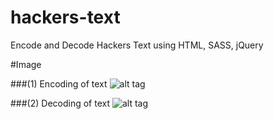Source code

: # hackers-text

Encode and Decode Hackers Text using HTML, SASS, jQuery <br />

#Image

###(1) Encoding of text
![alt tag](http://imgur.com/eSu01Q7.png)

###(2) Decoding of text
![alt tag](http://imgur.com/9PLmxe4.png)
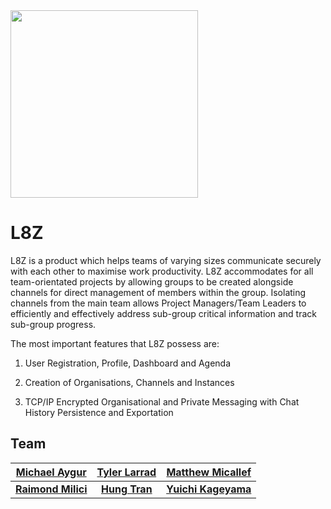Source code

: <img src="https://i.imgur.com/fMmwBpY.png" width="300" />

# L8Z 

L8Z is a product which helps teams of varying sizes communicate securely with each other to maximise work productivity. L8Z accommodates for all team-orientated projects by allowing groups to be created alongside channels for direct management of members within the group. Isolating channels from the main team allows Project Managers/Team Leaders to efficiently and effectively address sub-group critical information and track sub-group progress.

The most important features that L8Z possess are:

1.  User Registration, Profile, Dashboard and Agenda
    
2.  Creation of Organisations, Channels and Instances
    
3.  TCP/IP Encrypted Organisational and Private Messaging with Chat History Persistence and Exportation


## Team
| <a href="https://github.com/s3662507" target="_blank">**Michael Aygur**</a> | <a href="https://github.com/rmit-S3488937-Tyler-Larrad" target="_blank">**Tyler Larrad**</a> | <a href="https://github.com/micallefmatthew" target="_blank">**Matthew Micallef**</a> | 
| :---: |:---:| :---:|
| <a href="https://github.com/s3664411" target="_blank">**Raimond Milici**</a> | <a href="https://github.com/s3488831" target="_blank">**Hung Tran**</a> | <a href="https://github.com/s3718342" target="_blank">**Yuichi Kageyama**</a> | 


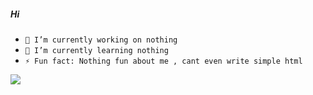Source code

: ##### Hi



- `🔭 I’m currently working on nothing`
- `🌱 I’m currently learning nothing`
- `⚡ Fun fact: Nothing fun about me , cant even write simple html`

![](https://github.com/izumichan11/hello-world/blob/main/madao%20pic.jpg)
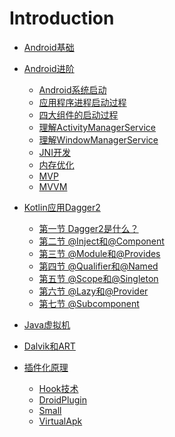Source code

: # Introduction

* [Android基础]()
    
* [Android进阶]()
    * [Android系统启动]()
    * [应用程序进程启动过程]()  
    * [四大组件的启动过程]()        
    * [理解ActivityManagerService]()    
    * [理解WindowManagerService]()
    * [JNI开发]()   
    * [内存优化]()
    * [MVP]()
    * [MVVM]()

* [Kotlin应用Dagger2](/dagger2/README.md)
    * [第一节 Dagger2是什么？]()
    * [第二节 @Inject和@Component]()
    * [第三节 @Module和@Provides]()
    * [第四节 @Qualifier和@Named]()
    * [第五节 @Scope和@Singleton]()
    * [第六节 @Lazy和@Provider]()
    * [第七节 @Subcomponent]()

* [Java虚拟机]()   
    
* [Dalvik和ART]() 

* [插件化原理]()
    * [Hook技术]()
    * [DroidPlugin]()
    * [Small]()
    * [VirtualApk]() 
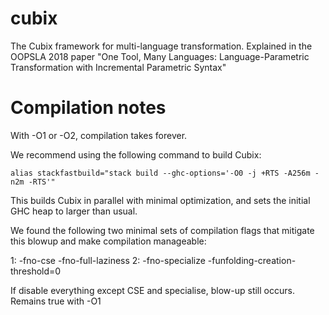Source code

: # cubix
The Cubix framework for multi-language transformation. Explained in the OOPSLA 2018 paper "One Tool, Many Languages: Language-Parametric Transformation with Incremental Parametric Syntax"


# Compilation notes

With -O1 or -O2, compilation takes forever.

We recommend using the following command to build Cubix:

    alias stackfastbuild="stack build --ghc-options='-O0 -j +RTS -A256m -n2m -RTS'"

This builds Cubix in parallel with minimal optimization, and sets the initial GHC heap to larger than usual.

We found the following two minimal sets of compilation flags that mitigate this blowup and make compilation manageable:

1: -fno-cse -fno-full-laziness
2: -fno-specialize -funfolding-creation-threshold=0

If disable everything except CSE and specialise, blow-up still occurs. Remains true with -O1
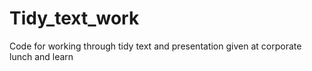 # Tidy_text_work
Code for working through tidy text and presentation given at corporate lunch and learn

WHAT THE EXERCISE ASKS: Give the records above again in full and exactly, but exclude every picture.

EXERCISE ANSWER:
Source code

: # hackers-text

Encode and Decode Hackers Text using HTML, SASS, jQuery <br />

#Image

###(1) Encoding of text
![alt tag](http://imgur.com/eSu01Q7.png)

###(2) Decoding of text
![alt tag](http://imgur.com/9PLmxe4.png)
Source code

: <img src="https://i.imgur.com/fMmwBpY.png" width="300" />

# L8Z 

L8Z is a product which helps teams of varying sizes communicate securely with each other to maximise work productivity. L8Z accommodates for all team-orientated projects by allowing groups to be created alongside channels for direct management of members within the group. Isolating channels from the main team allows Project Managers/Team Leaders to efficiently and effectively address sub-group critical information and track sub-group progress.

The most important features that L8Z possess are:

1.  User Registration, Profile, Dashboard and Agenda
    
2.  Creation of Organisations, Channels and Instances
    
3.  TCP/IP Encrypted Organisational and Private Messaging with Chat History Persistence and Exportation


## Team
| <a href="https://github.com/s3662507" target="_blank">**Michael Aygur**</a> | <a href="https://github.com/rmit-S3488937-Tyler-Larrad" target="_blank">**Tyler Larrad**</a> | <a href="https://github.com/micallefmatthew" target="_blank">**Matthew Micallef**</a> | 
| :---: |:---:| :---:|
| <a href="https://github.com/s3664411" target="_blank">**Raimond Milici**</a> | <a href="https://github.com/s3488831" target="_blank">**Hung Tran**</a> | <a href="https://github.com/s3718342" target="_blank">**Yuichi Kageyama**</a> | 


Source code

: ##### Hi



- `🔭 I’m currently working on nothing`
- `🌱 I’m currently learning nothing`
- `⚡ Fun fact: Nothing fun about me , cant even write simple html`

![](https://github.com/izumichan11/hello-world/blob/main/madao%20pic.jpg)
Source code

: # Introduction

* [Android基础]()
    
* [Android进阶]()
    * [Android系统启动]()
    * [应用程序进程启动过程]()  
    * [四大组件的启动过程]()        
    * [理解ActivityManagerService]()    
    * [理解WindowManagerService]()
    * [JNI开发]()   
    * [内存优化]()
    * [MVP]()
    * [MVVM]()

* [Kotlin应用Dagger2](/dagger2/README.md)
    * [第一节 Dagger2是什么？]()
    * [第二节 @Inject和@Component]()
    * [第三节 @Module和@Provides]()
    * [第四节 @Qualifier和@Named]()
    * [第五节 @Scope和@Singleton]()
    * [第六节 @Lazy和@Provider]()
    * [第七节 @Subcomponent]()

* [Java虚拟机]()   
    
* [Dalvik和ART]() 

* [插件化原理]()
    * [Hook技术]()
    * [DroidPlugin]()
    * [Small]()
    * [VirtualApk]() 
Source code

: # cubix
The Cubix framework for multi-language transformation. Explained in the OOPSLA 2018 paper "One Tool, Many Languages: Language-Parametric Transformation with Incremental Parametric Syntax"


# Compilation notes

With -O1 or -O2, compilation takes forever.

We recommend using the following command to build Cubix:

    alias stackfastbuild="stack build --ghc-options='-O0 -j +RTS -A256m -n2m -RTS'"

This builds Cubix in parallel with minimal optimization, and sets the initial GHC heap to larger than usual.

We found the following two minimal sets of compilation flags that mitigate this blowup and make compilation manageable:

1: -fno-cse -fno-full-laziness
2: -fno-specialize -funfolding-creation-threshold=0

If disable everything except CSE and specialise, blow-up still occurs. Remains true with -O1
 # Tidy_text_work
Code for working through tidy text and presentation given at corporate lunch and learn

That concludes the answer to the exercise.